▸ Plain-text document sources
◇ ◇ ◇ ◇ ◇

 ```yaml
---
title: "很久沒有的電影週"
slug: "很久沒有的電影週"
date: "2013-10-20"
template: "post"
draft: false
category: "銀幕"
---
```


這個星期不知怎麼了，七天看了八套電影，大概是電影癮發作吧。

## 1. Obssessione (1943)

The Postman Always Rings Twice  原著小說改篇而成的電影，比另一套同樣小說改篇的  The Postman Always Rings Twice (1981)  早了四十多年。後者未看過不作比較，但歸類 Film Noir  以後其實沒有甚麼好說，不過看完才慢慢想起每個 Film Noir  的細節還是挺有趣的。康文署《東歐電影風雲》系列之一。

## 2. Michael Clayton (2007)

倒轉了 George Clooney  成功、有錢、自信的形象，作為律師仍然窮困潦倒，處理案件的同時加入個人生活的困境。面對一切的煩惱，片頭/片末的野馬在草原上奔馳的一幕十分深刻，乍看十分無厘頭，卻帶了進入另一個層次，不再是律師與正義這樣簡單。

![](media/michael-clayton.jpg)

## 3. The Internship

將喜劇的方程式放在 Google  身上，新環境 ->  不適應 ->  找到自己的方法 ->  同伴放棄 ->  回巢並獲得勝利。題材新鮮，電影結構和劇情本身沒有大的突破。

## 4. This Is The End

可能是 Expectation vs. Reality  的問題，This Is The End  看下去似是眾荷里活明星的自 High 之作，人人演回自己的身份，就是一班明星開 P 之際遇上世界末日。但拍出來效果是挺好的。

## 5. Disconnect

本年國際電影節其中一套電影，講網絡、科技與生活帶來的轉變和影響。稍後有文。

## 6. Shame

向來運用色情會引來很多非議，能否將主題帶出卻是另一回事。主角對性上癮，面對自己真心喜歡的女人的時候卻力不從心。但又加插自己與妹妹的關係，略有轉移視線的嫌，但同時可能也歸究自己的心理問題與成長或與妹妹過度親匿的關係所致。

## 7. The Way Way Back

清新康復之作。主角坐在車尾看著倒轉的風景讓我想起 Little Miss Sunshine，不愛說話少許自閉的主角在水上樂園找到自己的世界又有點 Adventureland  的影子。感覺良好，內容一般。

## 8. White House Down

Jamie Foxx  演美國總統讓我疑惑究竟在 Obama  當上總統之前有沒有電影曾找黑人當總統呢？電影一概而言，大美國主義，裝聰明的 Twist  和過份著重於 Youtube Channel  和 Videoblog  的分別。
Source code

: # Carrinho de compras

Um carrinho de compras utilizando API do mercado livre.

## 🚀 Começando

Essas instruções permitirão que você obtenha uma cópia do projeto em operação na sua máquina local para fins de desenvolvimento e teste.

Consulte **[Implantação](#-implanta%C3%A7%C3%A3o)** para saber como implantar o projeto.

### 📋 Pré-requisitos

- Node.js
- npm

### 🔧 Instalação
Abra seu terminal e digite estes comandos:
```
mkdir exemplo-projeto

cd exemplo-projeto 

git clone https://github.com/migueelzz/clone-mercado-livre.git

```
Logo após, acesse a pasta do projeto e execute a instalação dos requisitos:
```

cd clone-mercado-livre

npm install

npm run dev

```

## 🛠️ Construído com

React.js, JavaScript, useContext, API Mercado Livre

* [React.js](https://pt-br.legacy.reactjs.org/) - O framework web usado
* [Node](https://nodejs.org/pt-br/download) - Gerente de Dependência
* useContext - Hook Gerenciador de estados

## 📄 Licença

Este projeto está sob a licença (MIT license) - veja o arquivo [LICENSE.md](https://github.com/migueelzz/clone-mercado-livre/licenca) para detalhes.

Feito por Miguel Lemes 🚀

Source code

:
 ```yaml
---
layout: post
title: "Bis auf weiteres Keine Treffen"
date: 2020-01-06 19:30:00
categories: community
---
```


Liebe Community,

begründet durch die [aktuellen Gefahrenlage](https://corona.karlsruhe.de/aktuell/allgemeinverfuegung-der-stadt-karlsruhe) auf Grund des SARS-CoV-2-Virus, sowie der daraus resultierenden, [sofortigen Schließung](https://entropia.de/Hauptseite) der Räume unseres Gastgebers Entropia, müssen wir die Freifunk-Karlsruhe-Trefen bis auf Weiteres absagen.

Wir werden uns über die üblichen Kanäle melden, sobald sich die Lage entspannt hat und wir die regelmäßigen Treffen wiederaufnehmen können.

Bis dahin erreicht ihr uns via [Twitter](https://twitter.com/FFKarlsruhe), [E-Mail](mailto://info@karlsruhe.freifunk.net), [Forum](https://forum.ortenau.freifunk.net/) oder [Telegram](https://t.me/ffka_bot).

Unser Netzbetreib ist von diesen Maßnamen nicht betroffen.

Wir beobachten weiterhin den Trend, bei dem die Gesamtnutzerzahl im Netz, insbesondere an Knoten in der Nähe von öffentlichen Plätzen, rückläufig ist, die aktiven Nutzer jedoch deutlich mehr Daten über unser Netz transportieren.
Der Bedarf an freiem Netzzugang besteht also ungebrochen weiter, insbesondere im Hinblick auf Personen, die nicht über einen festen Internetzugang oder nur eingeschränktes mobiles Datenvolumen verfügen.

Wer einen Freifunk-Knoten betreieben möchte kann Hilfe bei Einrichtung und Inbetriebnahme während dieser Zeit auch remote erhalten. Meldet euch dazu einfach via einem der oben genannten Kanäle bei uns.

◇ ◇ ◇ ◇ ◇

▸ Your instructions
For the lines above, output exactly those from the line containing "# Carrinho de compras" through the line containing "begründet durch die", and skip the others.

▸ Task solution
: # Carrinho de compras

Um carrinho de compras utilizando API do mercado livre.

## 🚀 Começando

Essas instruções permitirão que você obtenha uma cópia do projeto em operação na sua máquina local para fins de desenvolvimento e teste.

Consulte **[Implantação](#-implanta%C3%A7%C3%A3o)** para saber como implantar o projeto.

### 📋 Pré-requisitos

- Node.js
- npm

### 🔧 Instalação
Abra seu terminal e digite estes comandos:
```
mkdir exemplo-projeto

cd exemplo-projeto 

git clone https://github.com/migueelzz/clone-mercado-livre.git

```
Logo após, acesse a pasta do projeto e execute a instalação dos requisitos:
```

cd clone-mercado-livre

npm install

npm run dev

```

## 🛠️ Construído com

React.js, JavaScript, useContext, API Mercado Livre

* [React.js](https://pt-br.legacy.reactjs.org/) - O framework web usado
* [Node](https://nodejs.org/pt-br/download) - Gerente de Dependência
* useContext - Hook Gerenciador de estados

## 📄 Licença

Este projeto está sob a licença (MIT license) - veja o arquivo [LICENSE.md](https://github.com/migueelzz/clone-mercado-livre/licenca) para detalhes.

Feito por Miguel Lemes 🚀

Source code

:
 ```yaml
---
layout: post
title: "Bis auf weiteres Keine Treffen"
date: 2020-01-06 19:30:00
categories: community
---
```


Liebe Community,

begründet durch die [aktuellen Gefahrenlage](https://corona.karlsruhe.de/aktuell/allgemeinverfuegung-der-stadt-karlsruhe) auf Grund des SARS-CoV-2-Virus, sowie der daraus resultierenden, [sofortigen Schließung](https://entropia.de/Hauptseite) der Räume unseres Gastgebers Entropia, müssen wir die Freifunk-Karlsruhe-Trefen bis auf Weiteres absagen.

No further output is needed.